Later in our marriage, I was introduced to the Wendell Scholarship dinners and became increasingly engaged in the lore, people, and history. Nathalie’s uncle, Barrett Wendell Jr. ’36, noted my interest and asked me if I wanted to be groomed for his job as the “family representative.” I enthusiastically accepted, and this “promotion” for me was duly noted by my father-in-law. As a result, we became very close friends until his death in 1994.

My esteem for the annual event has never ceased, and I will always enjoy my role, even though I’m not a blood relative. The matriarch of the living Wendells associated with the dinners is Barbara Wendell Kerr, our hostess each year. She is an amazing woman and soon will reach her 89th birthday. The Wendell Scholarship is unique in that it is the only known Harvard scholarship that involves the donor family every year.

Among the 61 Wendell Scholars still living are: Sam Shaw ’54, a retired John Hancock actuary; Peter Goldmark ’62, CEO of the International Herald Tribune; John Baldwin ’71, dean of the Dartmouth Medical School and a Harvard overseer; John Merrifield ’55, psychiatrist; Professor Herman “Dutch” Leonard ’74, Kennedy School of Government; William Frerking ’66, an abbot; Jim Lehrich ’58, associate professor of neurology at Massachusetts General Hospital; and Adolf Gundersen ’47, an expert in Lyme disease.

Harvard Professor Emeritus Mason Hammond ’25 is the oldest living Wendell Scholar.

Scholarship awards are administered yearly by the Freshman Dean’s Office. Dean Nathans and her assistants, Burriss Young and Cathy Rawding, work tirelessly on each annual dinner.

Each year, a selection committee is formed by invitation from Dean Nathans’ office. This year’s team included Burriss Young; Professor Kenneth Boss; Dutch Leonard; Noah Feldman, of the Society of Fellows; Professor Emeritus Barbara Rosenkrantz, FAS; and Professor Richard Thomas, Kennedy School of Government.

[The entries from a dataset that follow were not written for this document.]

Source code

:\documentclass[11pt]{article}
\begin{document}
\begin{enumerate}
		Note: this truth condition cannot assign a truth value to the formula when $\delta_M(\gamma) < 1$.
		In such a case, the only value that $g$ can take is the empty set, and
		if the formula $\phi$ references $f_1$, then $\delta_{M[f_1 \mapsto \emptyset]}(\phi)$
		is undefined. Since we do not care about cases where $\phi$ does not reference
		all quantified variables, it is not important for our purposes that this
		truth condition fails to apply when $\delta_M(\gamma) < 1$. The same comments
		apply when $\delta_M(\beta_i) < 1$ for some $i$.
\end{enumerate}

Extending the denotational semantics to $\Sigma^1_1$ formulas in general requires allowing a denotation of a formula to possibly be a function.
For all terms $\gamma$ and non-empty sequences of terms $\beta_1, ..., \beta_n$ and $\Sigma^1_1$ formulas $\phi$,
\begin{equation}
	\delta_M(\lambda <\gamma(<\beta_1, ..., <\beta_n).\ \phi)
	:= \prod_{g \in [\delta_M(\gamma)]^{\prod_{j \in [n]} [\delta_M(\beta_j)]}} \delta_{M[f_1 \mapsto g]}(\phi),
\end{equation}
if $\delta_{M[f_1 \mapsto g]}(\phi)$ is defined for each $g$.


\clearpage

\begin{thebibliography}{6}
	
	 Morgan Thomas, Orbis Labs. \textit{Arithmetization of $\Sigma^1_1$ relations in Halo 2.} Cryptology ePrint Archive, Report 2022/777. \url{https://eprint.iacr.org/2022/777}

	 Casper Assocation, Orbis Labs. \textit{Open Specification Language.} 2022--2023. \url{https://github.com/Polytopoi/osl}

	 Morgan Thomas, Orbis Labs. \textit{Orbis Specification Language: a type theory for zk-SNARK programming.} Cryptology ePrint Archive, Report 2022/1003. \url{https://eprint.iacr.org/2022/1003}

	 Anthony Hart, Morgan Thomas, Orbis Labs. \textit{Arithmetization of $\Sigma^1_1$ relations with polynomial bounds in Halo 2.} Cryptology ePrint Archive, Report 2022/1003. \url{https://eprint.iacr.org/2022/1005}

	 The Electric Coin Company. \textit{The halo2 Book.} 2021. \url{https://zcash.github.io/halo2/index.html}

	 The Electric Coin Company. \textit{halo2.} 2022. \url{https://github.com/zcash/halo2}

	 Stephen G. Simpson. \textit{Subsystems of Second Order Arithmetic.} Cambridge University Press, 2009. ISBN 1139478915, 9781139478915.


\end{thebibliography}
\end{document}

The selection process involves detailed interviews of approximately 12 finalists culled from nearly 100 applicants. Students who achieved a Group I (highest level grade point) average at the end of the first undergraduate year receive invitations to apply.

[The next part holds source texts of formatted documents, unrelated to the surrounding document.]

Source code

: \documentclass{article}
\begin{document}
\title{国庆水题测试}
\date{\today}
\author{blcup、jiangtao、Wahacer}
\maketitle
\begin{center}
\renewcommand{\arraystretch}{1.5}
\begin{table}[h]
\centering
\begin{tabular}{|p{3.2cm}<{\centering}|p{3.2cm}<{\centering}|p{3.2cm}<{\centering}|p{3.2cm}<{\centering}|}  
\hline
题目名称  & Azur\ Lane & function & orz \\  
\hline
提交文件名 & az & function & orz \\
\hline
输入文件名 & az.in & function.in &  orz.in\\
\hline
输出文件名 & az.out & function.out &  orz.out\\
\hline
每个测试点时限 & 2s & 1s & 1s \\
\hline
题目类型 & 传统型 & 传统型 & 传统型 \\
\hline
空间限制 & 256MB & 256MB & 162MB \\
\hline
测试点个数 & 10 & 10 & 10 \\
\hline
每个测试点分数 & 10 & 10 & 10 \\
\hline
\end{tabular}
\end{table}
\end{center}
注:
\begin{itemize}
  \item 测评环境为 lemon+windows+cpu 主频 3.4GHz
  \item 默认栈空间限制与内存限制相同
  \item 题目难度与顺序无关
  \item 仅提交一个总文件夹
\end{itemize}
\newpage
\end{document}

The scholarship includes two summer grants to fund significant educational experiences reviewed and approved by the scholarship committee, and a check presented at the scholarship dinner.

The award affair is simply elegant. There are no speeches – only brief toasts in honor of the founder, departed scholars, and the new honoree.

Upon arrival, guests sign, in ink over pencil, a chart showing seating arrangements. As refreshments are served before dinner, lively conversations develop. On a nearby table are three and one-half volumes of pictures of past scholars, family, faculty, and staff, and seating charts. Covering a 101-year period, the contents are captivating. Dinners have been held every year since 1900 except for 1924, when, out of respect for the passing of Professor Wendell, the fete was cancelled.

This year’s scholar, Sarah Moss ’02, from Normal, Ill., is concentrating in mathematics. Her index of accomplishments is truly remarkable, and she is a very busy person, taking violin lessons at the Longy School of Music and playing in the Harvard-Radcliffe Orchestra. She is a past member of the Harvard Women’s Ultimate Frisbee Team, and a volunteer tutor at Josiah Quincy Elementary in Boston.

Her between-term work has included orchestra librarian at the Normal Public Library and waitress for Steak ’n Shake Restaurant.

A partial list of her honors includes the Detur Book Prize, John Harvard Honorary Scholarship Award, Elizabeth Cary Agassiz Honorary Scholarship Award, and the American Math Council “Honor Roll of Distinction.”

Asked how she wants to use the monetary award, Moss said, “I haven’t decided yet, but it will either be a new violin or flying lessons.”

Happy flying, Sarah, and welcome to the family of scholars!